The cemetery is walled off from the rest of the city.  I found the entrance by accident, thinking I had wandered into the flower-selling district (which I had) but then I put it together:  flowers, Sunday, families busily buying bouquets...I was right outside the gates to the cemetery.  I passed through a huge gate with wrought iron doors, and entered a long, tree-lined promenade.  Rows of tombs cut off from the main paved street, and stretched as far as I could see.  Many were very ornate, with angels and statues, family crests and flower holders.  Some were faded glory:  head-less angels, cracked marble, slanted bases, dead flowers. Some were just walls, with the tombs lined up like drawers, and each drawer painted a vibrant color.  If you've never seen a Latin cemetery, they are wildly colorful.

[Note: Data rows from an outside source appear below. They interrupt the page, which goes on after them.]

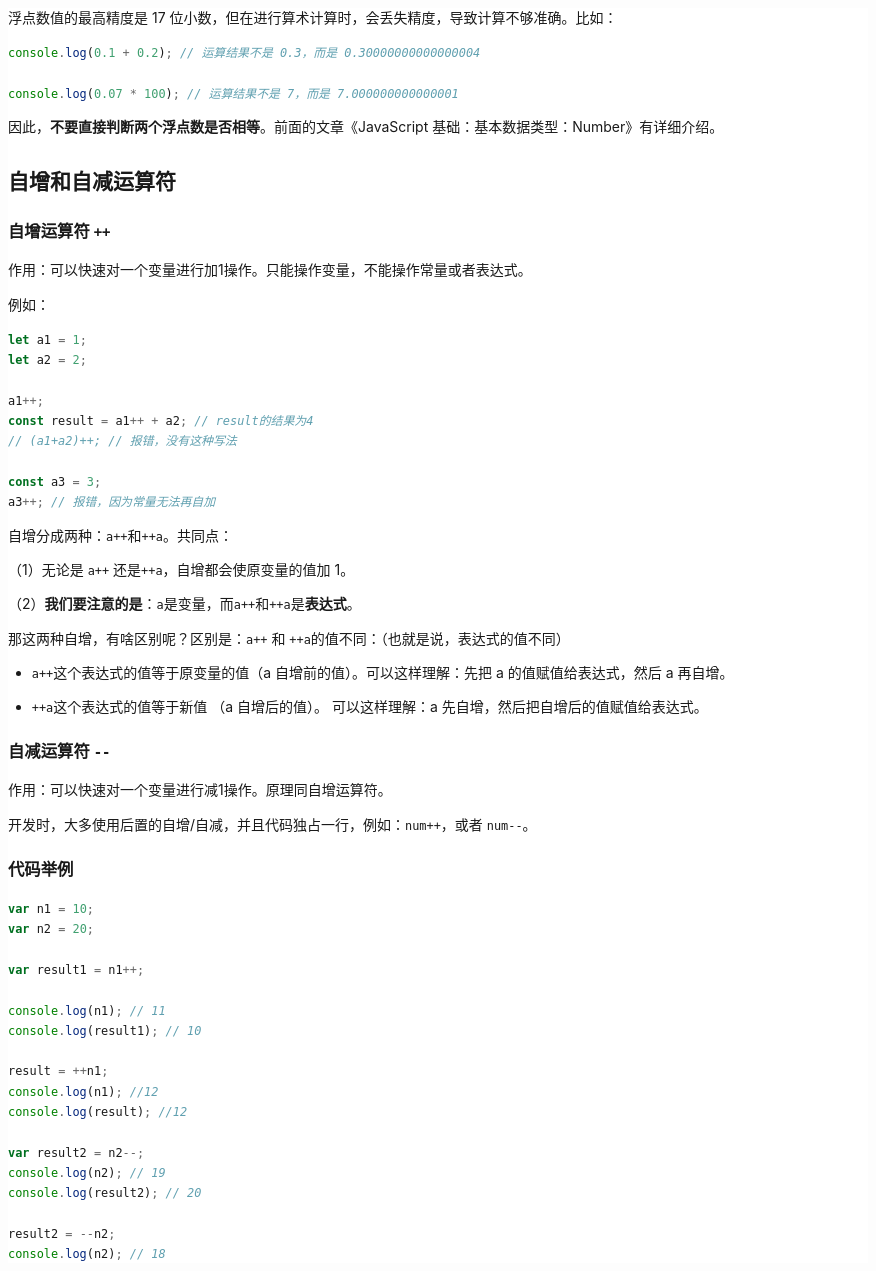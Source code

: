 浮点数值的最高精度是 17 位小数，但在进行算术计算时，会丢失精度，导致计算不够准确。比如：

```javascript
console.log(0.1 + 0.2); // 运算结果不是 0.3，而是 0.30000000000000004

console.log(0.07 * 100); // 运算结果不是 7，而是 7.000000000000001
```

因此，**不要直接判断两个浮点数是否相等**。前面的文章《JavaScript 基础：基本数据类型：Number》有详细介绍。

## 自增和自减运算符

### 自增运算符 `++`

作用：可以快速对一个变量进行加1操作。只能操作变量，不能操作常量或者表达式。

例如：

```js
let a1 = 1;
let a2 = 2;

a1++;
const result = a1++ + a2; // result的结果为4
// (a1+a2)++; // 报错，没有这种写法

const a3 = 3;
a3++; // 报错，因为常量无法再自加
```

自增分成两种：`a++`和`++a`。共同点：

（1）无论是 `a++` 还是`++a`，自增都会使原变量的值加 1。

（2）**我们要注意的是**：`a`是变量，而`a++`和`++a`是**表达式**。

那这两种自增，有啥区别呢？区别是：`a++` 和 `++a`的值不同：（也就是说，表达式的值不同）

-   `a++`这个表达式的值等于原变量的值（a 自增前的值）。可以这样理解：先把 a 的值赋值给表达式，然后 a 再自增。

-   `++a`这个表达式的值等于新值 （a 自增后的值）。 可以这样理解：a 先自增，然后把自增后的值赋值给表达式。

### 自减运算符 `--`

作用：可以快速对一个变量进行减1操作。原理同自增运算符。

开发时，大多使用后置的自增/自减，并且代码独占一行，例如：`num++`，或者 `num--`。

### 代码举例

```javascript
var n1 = 10;
var n2 = 20;

var result1 = n1++;

console.log(n1); // 11
console.log(result1); // 10

result = ++n1;
console.log(n1); //12
console.log(result); //12

var result2 = n2--;
console.log(n2); // 19
console.log(result2); // 20

result2 = --n2;
console.log(n2); // 18
```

The late afternoon sun slanted through the rows, and Volcan Santa Maria rose picturesquely to the south.   The tree-lined promenade was full of people.  As soon as I turned off it, however, following the grassy rows down a line of tombs, it quickly felt lonely, with just the occasional glimpse of another couple in a distant row, or a kid hand in hand with his father. In truth it felt creepy.  The dead are very close in Latin cemeteries--not least of all because they are all above ground--but also because of the activity, the color, the chaos.  People come here.  There were bones. I knew they were animal bones, dragged in by stray dogs no doubt, but it still added to the feeling that the dead are close.

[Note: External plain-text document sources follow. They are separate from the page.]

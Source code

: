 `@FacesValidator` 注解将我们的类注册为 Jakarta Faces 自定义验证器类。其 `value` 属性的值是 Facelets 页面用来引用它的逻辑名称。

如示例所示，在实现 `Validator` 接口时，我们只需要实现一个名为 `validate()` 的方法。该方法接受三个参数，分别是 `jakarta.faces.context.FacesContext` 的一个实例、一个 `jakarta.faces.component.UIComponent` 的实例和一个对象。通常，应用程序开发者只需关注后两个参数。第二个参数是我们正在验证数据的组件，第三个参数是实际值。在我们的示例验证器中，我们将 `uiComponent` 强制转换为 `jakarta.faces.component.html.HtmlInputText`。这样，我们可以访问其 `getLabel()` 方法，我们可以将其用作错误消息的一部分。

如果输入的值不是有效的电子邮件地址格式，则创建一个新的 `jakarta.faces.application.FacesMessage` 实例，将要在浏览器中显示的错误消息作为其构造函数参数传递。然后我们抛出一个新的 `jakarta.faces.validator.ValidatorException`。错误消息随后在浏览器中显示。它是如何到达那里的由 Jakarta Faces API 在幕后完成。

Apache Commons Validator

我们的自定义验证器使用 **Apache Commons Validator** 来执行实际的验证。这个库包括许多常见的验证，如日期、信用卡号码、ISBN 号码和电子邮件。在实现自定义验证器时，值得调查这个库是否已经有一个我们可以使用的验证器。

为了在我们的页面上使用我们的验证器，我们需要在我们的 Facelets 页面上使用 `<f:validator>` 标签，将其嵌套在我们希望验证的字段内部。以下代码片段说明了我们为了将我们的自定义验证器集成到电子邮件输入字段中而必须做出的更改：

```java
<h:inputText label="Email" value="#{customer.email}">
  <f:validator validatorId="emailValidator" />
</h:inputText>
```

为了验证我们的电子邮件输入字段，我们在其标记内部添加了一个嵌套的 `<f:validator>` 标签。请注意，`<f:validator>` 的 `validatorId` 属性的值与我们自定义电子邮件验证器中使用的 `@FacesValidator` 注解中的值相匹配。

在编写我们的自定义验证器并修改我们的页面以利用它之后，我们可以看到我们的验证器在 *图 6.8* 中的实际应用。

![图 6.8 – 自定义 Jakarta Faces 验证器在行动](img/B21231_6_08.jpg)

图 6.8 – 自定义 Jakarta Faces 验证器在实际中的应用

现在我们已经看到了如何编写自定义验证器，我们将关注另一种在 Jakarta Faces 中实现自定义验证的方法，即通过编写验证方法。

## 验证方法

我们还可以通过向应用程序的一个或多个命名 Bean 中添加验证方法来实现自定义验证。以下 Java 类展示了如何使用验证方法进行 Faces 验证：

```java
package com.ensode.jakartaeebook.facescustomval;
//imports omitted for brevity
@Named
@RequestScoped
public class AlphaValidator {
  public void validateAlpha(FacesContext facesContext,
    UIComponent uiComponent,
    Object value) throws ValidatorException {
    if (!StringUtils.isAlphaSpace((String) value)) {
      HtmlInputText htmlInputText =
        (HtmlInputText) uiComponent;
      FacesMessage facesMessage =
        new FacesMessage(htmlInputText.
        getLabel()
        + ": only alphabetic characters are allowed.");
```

I didn't feel comfortable straying too far from the main promenade.  I walked for a while, headed toward a hill in the distance.  Just before reaching the hill, I passed through an opening in a second wall, this one low and simple.  The scene changed abruptly.  The graves became simple dirt mounds, packed close together. Some had markers, and flowers.  Some had plain wooden crosses. Some had poppies or flowers growing on top. And some were fresh dirt mounds, unadorned, so sparsely mounded with dirt I feared I'd see something unwanted, like a dog digging or a hand sticking out.  I had entered the cemetery of the common person, the graves of the poor.  I wanted to turn around but I wanted to see. Smoke was drifting over the hill.  I could see one or two groups of people sitting by grave sites, but it was otherwise eerily still.  Finally I saw the source of the smoke:  piles of burning grass. I put it together:  fresh grass, fresh graves, fires that must be kept burning to keep up with the demand.

Flower vendors outside the gates.

This sign hung above the gate at the cemetery entrance:  The memory of the living makes the life of the dead.


Colorful rows, but still eery.


A fancy tomb, gone to neglect.  There are so many heads missing from statues around Xela that I kind of wonder where they all end up.  Is there a big pile of statue heads in some thief's collection somewhere?

The common person graves.

The colors of the cemetery.  Note the mounds of fresh grass from the new graves.  These were the piles that were burning.

Part II:  No Livelier Place


A good market in a Latin city is the source of endless fascination for me. As eery and somber as the cemetery is, the market is the polar opposite:  a seething mass of humanity, fighting to sell every carrot, every pineapple.  Pushing through the crowds, bargaining for every Quetzal saved on your sponges, calling out to your potential customers.  In short, it is a fantastic place to watch the people go by.  And folks were so busy with their buying and selling and bargain-hunting, I could at times simply stand to the back and take it all in, and hardly anyone glanced my way.

My favorite market scenes:

Fresh chickens in this section. And a lot of people wearing purple all of a sudden!


The fresh sponge and wooden spoon vendor.

So.  Much. Good.  Fruit.

Limes large and small, but I do not know what the bowls of tiny green fruit are.

The "back door" of the "shop" contained the refuse, cast off as these vendors prepped their veggies for sale.


Pick-up of eggs!  And plantains--an excellent (and common dinner option) combo.